Information shown: Begin

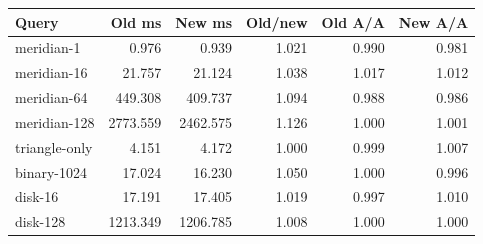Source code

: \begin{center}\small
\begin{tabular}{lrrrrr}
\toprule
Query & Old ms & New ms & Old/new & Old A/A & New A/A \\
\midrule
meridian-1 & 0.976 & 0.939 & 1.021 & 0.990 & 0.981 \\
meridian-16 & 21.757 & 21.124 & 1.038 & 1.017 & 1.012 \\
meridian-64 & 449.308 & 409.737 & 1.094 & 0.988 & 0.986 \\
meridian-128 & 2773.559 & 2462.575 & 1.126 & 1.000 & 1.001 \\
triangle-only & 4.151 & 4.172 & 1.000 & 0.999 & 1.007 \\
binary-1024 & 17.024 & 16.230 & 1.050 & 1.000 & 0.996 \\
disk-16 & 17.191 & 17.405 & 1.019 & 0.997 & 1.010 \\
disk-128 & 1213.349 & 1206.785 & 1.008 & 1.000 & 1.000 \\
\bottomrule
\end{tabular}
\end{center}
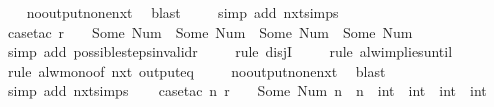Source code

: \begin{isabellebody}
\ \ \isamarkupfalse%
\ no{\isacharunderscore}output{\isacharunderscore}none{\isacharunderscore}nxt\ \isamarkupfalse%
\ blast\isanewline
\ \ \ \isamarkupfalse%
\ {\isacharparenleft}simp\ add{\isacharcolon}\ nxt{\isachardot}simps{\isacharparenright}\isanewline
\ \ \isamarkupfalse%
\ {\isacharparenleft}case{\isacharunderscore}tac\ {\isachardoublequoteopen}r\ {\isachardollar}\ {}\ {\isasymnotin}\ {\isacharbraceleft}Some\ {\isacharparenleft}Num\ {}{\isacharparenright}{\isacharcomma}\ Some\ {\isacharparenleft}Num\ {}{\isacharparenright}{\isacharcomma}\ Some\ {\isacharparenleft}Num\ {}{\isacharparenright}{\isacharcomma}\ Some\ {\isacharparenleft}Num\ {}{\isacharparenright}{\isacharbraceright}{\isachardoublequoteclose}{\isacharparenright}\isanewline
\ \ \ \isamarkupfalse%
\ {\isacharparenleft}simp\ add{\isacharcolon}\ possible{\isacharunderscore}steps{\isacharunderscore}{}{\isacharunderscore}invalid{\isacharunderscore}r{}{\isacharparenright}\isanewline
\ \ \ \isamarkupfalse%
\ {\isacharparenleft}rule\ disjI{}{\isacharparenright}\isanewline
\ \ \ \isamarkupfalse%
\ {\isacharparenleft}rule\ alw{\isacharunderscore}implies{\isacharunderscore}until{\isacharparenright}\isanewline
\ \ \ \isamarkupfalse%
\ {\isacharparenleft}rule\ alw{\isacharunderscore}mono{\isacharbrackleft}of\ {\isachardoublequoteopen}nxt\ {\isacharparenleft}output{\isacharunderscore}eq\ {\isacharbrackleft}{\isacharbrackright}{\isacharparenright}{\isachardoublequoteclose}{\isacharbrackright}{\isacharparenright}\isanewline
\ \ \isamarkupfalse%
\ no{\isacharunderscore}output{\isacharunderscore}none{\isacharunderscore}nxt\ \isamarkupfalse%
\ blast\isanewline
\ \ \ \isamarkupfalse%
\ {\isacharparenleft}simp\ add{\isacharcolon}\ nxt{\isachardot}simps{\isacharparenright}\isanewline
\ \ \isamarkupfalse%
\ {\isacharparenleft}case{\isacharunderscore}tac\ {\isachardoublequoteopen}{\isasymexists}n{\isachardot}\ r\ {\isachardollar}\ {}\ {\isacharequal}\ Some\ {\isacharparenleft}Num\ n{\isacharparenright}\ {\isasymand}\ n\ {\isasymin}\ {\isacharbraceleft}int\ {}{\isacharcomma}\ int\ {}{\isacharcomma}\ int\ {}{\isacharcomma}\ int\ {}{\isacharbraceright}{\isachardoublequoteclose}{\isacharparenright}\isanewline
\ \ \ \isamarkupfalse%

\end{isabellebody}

Information shown: End
Information shown: Begin

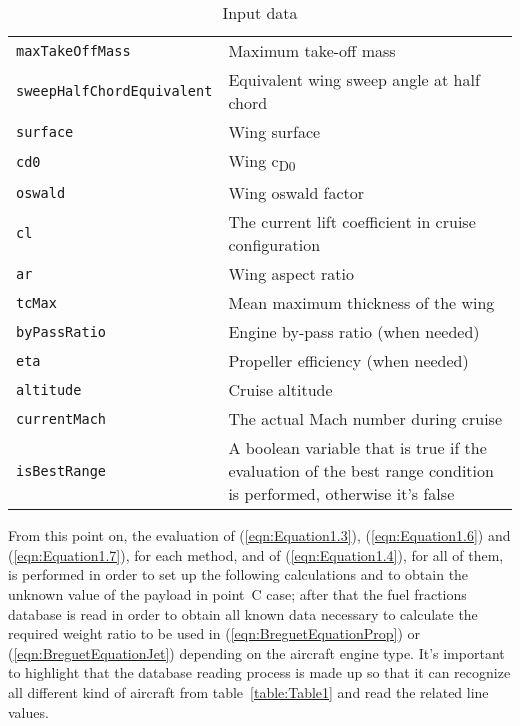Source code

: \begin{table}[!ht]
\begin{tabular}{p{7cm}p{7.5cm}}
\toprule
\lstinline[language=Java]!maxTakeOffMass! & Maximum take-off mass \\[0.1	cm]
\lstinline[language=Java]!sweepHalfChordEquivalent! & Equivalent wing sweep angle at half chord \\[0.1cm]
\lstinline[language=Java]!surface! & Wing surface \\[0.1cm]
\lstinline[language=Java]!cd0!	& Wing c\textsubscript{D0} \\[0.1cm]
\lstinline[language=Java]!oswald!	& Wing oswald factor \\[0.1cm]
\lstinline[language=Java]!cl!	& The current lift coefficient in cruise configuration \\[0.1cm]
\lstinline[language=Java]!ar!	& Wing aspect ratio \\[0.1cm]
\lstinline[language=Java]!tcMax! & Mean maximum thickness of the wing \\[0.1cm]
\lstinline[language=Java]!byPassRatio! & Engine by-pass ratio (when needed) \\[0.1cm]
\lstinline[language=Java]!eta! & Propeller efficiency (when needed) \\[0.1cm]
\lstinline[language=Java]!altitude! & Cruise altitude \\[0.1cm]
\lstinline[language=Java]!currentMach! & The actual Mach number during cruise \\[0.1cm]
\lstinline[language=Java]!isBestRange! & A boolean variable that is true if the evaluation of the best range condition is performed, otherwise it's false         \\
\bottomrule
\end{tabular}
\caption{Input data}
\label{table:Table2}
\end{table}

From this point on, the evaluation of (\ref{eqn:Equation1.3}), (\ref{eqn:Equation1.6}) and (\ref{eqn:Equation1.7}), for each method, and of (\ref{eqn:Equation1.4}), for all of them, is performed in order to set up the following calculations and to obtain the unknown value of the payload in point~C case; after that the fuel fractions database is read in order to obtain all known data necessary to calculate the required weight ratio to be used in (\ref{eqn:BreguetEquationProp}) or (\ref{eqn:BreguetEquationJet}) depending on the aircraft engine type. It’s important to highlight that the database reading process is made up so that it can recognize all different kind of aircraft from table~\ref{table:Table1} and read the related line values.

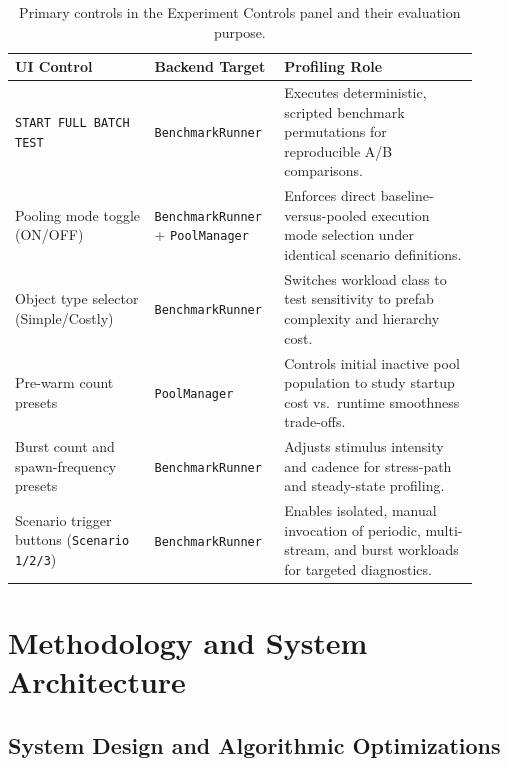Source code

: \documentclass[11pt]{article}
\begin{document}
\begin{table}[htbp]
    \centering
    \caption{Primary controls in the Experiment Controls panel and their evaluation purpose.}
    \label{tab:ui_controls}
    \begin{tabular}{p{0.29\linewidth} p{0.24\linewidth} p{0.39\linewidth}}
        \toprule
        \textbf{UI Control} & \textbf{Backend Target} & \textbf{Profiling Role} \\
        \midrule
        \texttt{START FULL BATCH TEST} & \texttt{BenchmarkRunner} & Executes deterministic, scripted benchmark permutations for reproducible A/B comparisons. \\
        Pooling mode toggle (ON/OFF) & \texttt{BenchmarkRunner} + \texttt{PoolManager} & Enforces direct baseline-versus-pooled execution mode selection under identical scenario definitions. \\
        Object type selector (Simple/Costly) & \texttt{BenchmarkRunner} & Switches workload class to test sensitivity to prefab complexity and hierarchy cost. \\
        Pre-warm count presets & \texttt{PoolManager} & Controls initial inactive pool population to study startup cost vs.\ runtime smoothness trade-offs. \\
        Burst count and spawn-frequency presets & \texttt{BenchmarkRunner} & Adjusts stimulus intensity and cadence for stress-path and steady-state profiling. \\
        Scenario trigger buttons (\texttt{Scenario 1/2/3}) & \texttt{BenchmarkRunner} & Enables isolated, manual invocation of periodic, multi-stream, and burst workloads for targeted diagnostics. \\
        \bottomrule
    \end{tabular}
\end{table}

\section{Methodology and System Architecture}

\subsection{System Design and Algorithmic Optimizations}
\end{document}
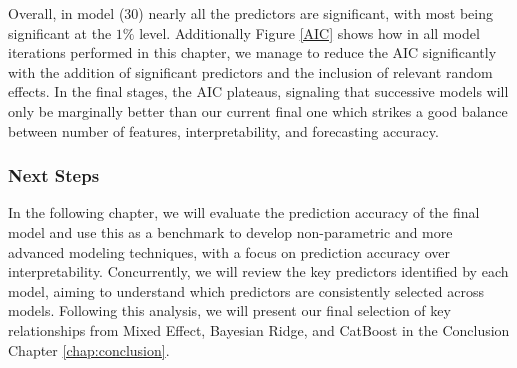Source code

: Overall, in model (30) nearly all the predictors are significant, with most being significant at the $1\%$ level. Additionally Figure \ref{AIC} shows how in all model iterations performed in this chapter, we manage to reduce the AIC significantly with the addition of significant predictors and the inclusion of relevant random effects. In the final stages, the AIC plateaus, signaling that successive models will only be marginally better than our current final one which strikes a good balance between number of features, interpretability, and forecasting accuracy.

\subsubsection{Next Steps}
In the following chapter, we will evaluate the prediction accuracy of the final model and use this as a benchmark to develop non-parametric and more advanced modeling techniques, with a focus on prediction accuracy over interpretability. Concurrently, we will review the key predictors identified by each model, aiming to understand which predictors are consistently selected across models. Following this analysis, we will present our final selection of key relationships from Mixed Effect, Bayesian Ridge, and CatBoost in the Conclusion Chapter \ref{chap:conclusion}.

Information shown: End
Information shown: Begin

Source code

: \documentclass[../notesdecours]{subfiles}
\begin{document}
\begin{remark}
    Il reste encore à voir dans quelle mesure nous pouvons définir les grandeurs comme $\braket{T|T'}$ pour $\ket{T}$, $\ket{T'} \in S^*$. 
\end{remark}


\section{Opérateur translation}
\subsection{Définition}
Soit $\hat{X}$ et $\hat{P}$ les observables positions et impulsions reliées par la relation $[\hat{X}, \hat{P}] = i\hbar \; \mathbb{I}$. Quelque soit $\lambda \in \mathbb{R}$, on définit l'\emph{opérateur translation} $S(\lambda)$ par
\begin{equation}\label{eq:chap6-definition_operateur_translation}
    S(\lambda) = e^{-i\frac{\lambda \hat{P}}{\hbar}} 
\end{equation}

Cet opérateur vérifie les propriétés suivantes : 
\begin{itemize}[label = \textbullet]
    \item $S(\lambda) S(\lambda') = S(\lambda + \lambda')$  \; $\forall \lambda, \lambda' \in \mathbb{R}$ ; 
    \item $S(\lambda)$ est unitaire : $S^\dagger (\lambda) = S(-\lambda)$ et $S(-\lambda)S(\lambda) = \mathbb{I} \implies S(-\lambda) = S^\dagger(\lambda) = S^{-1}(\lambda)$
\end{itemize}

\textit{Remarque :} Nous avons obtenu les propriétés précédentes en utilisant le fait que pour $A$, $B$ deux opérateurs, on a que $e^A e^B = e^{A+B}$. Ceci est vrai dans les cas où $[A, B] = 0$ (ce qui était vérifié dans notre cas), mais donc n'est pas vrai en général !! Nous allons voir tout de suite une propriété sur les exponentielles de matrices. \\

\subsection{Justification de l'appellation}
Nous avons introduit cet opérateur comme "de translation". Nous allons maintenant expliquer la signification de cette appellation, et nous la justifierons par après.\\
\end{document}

Information shown: End

- **What is being asked**: Which of the lines in the material above contain "when"? Copy each one out.

- **The completed task**:
\lstinline[language=Java]!byPassRatio! & Engine by-pass ratio (when needed) \\[0.1cm]
\lstinline[language=Java]!eta! & Propeller efficiency (when needed) \\[0.1cm]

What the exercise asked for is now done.